Toasts drunk with de-icing fluid, called “aerovodka” by the Russians, were not restricted to holidays. At Molodezhnaya base, where Swithinbank visited en route to Novolazarevskaya, he noted that there was a more frequent aviator’s tradition: “On landing back at base after a long flight, it was the duty of the navigator to drain a litre of fluid from the aircraft’s de-icing system. Unlike some de-icing fluids, this was pure alcohol (ethanol). Once indoors, it was served to the aircrew and passengers.” One observer of a similar U.S. Antartic Program habit—drinking a rocket fuel known as JATO (jet-fuel assisted take-off)—equated the practice to that of a “warrior culture drinking blood.”

At Novolazarevskaya, the dining room was the community social center. One long table fit them all. Here he spent his year of good company, good science, and terrible food. The cook, Ivan Miximovish Sharikov, had spent over thirteen years in the polar regions as a weather observer. “The oldest, tallest, baldest, and humblest man” on staff, Ivan took on the cook’s role at Novolazerevskaya when no weather job was available. For him, as for all Soviet Antarctic staff, the pay was irresistible, since he earned five times what he might make in Russia.
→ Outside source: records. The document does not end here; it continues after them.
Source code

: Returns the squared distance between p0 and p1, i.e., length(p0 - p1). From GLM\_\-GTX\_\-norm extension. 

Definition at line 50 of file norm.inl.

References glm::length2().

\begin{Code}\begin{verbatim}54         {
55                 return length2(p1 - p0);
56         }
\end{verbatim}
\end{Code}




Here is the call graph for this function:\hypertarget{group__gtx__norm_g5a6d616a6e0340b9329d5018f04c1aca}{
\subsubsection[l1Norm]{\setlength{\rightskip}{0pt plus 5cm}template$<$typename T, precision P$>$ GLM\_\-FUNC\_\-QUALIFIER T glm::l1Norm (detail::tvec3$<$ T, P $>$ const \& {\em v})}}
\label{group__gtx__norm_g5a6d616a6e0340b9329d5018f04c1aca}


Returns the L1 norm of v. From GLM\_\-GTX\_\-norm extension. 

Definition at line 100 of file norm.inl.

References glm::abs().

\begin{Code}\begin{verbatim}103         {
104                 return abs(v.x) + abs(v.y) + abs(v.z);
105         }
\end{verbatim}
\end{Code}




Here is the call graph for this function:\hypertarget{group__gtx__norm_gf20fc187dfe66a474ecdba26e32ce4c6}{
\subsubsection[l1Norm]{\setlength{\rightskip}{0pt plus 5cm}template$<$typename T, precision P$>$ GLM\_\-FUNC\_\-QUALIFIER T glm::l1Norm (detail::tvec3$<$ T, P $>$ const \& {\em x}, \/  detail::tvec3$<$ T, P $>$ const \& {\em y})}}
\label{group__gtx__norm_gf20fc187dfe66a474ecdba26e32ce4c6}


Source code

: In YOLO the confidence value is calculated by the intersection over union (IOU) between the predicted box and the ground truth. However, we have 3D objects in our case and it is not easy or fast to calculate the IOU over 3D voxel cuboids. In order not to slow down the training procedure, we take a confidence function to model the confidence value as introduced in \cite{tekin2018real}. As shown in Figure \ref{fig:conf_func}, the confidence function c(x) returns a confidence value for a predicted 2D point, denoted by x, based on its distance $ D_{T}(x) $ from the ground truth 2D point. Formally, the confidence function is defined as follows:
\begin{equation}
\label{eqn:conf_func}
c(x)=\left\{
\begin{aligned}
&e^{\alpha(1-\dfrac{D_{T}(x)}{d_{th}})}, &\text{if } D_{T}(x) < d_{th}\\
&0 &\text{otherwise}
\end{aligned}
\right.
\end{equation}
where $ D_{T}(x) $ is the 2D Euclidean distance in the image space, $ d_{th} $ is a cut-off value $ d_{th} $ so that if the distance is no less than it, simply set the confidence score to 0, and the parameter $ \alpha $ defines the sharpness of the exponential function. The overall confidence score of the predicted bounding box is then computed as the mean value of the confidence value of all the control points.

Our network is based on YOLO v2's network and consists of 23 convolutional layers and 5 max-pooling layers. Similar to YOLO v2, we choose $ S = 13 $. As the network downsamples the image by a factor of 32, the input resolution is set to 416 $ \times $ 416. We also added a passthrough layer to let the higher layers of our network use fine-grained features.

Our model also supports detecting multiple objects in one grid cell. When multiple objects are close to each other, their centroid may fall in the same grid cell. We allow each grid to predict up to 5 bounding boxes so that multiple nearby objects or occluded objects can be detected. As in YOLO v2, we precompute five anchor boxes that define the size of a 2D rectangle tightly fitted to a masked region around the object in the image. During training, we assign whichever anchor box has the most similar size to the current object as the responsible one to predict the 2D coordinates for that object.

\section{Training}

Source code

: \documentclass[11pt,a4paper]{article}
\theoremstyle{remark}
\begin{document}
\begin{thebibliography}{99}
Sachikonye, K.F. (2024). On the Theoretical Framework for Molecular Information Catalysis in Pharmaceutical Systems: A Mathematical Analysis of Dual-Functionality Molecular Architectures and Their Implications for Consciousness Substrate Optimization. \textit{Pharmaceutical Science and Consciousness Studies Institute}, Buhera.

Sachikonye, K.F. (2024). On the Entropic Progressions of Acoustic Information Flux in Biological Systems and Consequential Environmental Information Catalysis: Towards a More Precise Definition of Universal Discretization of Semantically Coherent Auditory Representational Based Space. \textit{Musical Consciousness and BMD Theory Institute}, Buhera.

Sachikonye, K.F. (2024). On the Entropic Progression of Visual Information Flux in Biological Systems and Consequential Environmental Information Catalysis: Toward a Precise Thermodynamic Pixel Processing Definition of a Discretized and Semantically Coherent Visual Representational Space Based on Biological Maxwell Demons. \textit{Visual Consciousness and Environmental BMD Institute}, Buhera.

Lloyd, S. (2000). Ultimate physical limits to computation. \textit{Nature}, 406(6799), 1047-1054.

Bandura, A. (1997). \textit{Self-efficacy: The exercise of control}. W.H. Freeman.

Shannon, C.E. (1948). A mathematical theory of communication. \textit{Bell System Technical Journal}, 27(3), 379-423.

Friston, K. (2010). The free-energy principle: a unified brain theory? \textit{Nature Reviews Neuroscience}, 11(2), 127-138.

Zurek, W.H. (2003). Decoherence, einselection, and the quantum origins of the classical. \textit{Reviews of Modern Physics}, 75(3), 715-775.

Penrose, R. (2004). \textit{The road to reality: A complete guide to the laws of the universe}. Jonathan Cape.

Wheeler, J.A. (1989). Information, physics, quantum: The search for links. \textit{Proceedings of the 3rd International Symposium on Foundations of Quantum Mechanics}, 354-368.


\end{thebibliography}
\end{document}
Ivan was not much of a cook, though to be fair he had little to work with—much of the better meat left by the previous year’s crew had gone to rot. Ivan was stuck making borcht, shchi, fish soup with bones, boiled potatoes, and lots of ragout, to Swithinbank’s dismay. Ivan’s ragout, he wrote, consisted “of stewed gristle with chips of bone, generally served with macaroni. Aside from the gristle, far, and bone, the amount of lean meat remaining could be held on a teaspoon.”

Ivan at least made a reliable porridge to swallow with the bread and butter each morning. Occasional treats included caviar, sauerkraut, and cheese. Cucumbers and tomatoes grew in window boxes, and ice cream was made from milk powder and freshly drifted snow. Each Russian expedition member also received a monthly five-hundred-gram chocolate ration but married men saved it for their wives, whom they had left behind for a very long time.

After an end-of-year inventory revealed more than one hundred missing bottles of vodka, champagne, and eau de cologne from Novolazarevskaya’s liquor stock, Ivan the cook confessed. He had a habit of taking walks alone after dinner, but Swithinbank “had assumed that it was to get a breath of fresh air as an antidote to the heat of the kitchen.” The eau de cologne was, for some Russians, an “esteemed substitute” when they ran out of vodka.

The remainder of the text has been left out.